▸ Dataset entries:
=== Begin Enclosure ===

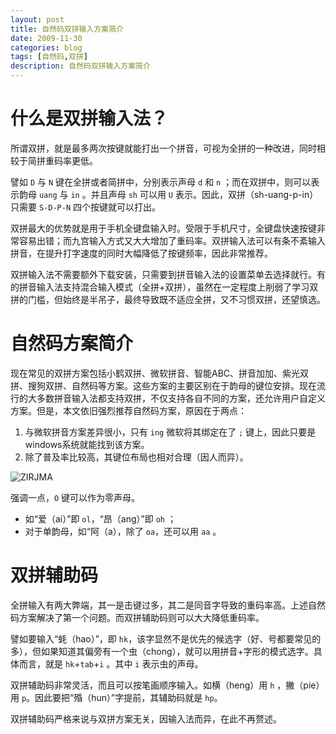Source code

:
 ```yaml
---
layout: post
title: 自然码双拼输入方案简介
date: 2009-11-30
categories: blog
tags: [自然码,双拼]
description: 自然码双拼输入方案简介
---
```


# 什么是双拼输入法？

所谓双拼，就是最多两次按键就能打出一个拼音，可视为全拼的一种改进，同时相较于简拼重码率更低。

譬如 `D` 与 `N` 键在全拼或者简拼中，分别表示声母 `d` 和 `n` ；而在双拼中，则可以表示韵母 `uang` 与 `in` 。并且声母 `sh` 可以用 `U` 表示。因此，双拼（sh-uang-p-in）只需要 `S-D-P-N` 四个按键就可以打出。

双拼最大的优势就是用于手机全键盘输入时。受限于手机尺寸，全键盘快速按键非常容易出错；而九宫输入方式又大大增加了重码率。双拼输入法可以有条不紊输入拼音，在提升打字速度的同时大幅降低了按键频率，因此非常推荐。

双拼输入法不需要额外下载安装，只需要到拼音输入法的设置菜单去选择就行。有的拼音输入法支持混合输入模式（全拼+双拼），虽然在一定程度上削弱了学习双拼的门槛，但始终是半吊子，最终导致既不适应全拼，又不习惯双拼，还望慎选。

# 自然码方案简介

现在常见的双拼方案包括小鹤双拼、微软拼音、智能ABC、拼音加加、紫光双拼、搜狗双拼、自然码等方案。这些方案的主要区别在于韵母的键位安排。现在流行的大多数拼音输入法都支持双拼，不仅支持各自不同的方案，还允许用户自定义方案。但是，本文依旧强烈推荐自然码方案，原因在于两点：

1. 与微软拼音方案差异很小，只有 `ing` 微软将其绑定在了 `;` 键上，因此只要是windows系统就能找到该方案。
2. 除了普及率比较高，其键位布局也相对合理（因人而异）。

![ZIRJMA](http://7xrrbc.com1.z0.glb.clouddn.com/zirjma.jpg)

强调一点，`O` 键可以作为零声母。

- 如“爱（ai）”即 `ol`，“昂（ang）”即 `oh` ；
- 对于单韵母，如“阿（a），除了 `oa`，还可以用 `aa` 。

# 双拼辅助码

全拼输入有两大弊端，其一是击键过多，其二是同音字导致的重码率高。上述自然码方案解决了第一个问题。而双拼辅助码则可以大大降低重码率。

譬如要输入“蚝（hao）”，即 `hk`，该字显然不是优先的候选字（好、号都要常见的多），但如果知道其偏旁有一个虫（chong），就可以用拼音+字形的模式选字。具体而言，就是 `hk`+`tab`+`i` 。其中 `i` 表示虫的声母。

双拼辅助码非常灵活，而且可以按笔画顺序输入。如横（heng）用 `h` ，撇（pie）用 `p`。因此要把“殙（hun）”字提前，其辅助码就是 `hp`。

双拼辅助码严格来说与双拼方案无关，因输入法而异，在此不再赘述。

=== End Enclosure ===

▸ WORK INSTRUCTION:
Every word of the data should be reproduced exactly; please omit any pictures.

▸ SOLUTION TO THE EXERCISE:
Source code

:
 ```yaml
---
layout: post
title: 自然码双拼输入方案简介
date: 2009-11-30
categories: blog
tags: [自然码,双拼]
description: 自然码双拼输入方案简介
---
```


# 什么是双拼输入法？

所谓双拼，就是最多两次按键就能打出一个拼音，可视为全拼的一种改进，同时相较于简拼重码率更低。

譬如 `D` 与 `N` 键在全拼或者简拼中，分别表示声母 `d` 和 `n` ；而在双拼中，则可以表示韵母 `uang` 与 `in` 。并且声母 `sh` 可以用 `U` 表示。因此，双拼（sh-uang-p-in）只需要 `S-D-P-N` 四个按键就可以打出。

双拼最大的优势就是用于手机全键盘输入时。受限于手机尺寸，全键盘快速按键非常容易出错；而九宫输入方式又大大增加了重码率。双拼输入法可以有条不紊输入拼音，在提升打字速度的同时大幅降低了按键频率，因此非常推荐。

双拼输入法不需要额外下载安装，只需要到拼音输入法的设置菜单去选择就行。有的拼音输入法支持混合输入模式（全拼+双拼），虽然在一定程度上削弱了学习双拼的门槛，但始终是半吊子，最终导致既不适应全拼，又不习惯双拼，还望慎选。

# 自然码方案简介

现在常见的双拼方案包括小鹤双拼、微软拼音、智能ABC、拼音加加、紫光双拼、搜狗双拼、自然码等方案。这些方案的主要区别在于韵母的键位安排。现在流行的大多数拼音输入法都支持双拼，不仅支持各自不同的方案，还允许用户自定义方案。但是，本文依旧强烈推荐自然码方案，原因在于两点：

1. 与微软拼音方案差异很小，只有 `ing` 微软将其绑定在了 `;` 键上，因此只要是windows系统就能找到该方案。
2. 除了普及率比较高，其键位布局也相对合理（因人而异）。

![ZIRJMA](http://7xrrbc.com1.z0.glb.clouddn.com/zirjma.jpg)

强调一点，`O` 键可以作为零声母。

- 如“爱（ai）”即 `ol`，“昂（ang）”即 `oh` ；
- 对于单韵母，如“阿（a），除了 `oa`，还可以用 `aa` 。

# 双拼辅助码

全拼输入有两大弊端，其一是击键过多，其二是同音字导致的重码率高。上述自然码方案解决了第一个问题。而双拼辅助码则可以大大降低重码率。

譬如要输入“蚝（hao）”，即 `hk`，该字显然不是优先的候选字（好、号都要常见的多），但如果知道其偏旁有一个虫（chong），就可以用拼音+字形的模式选字。具体而言，就是 `hk`+`tab`+`i` 。其中 `i` 表示虫的声母。

双拼辅助码非常灵活，而且可以按笔画顺序输入。如横（heng）用 `h` ，撇（pie）用 `p`。因此要把“殙（hun）”字提前，其辅助码就是 `hp`。

双拼辅助码严格来说与双拼方案无关，因输入法而异，在此不再赘述。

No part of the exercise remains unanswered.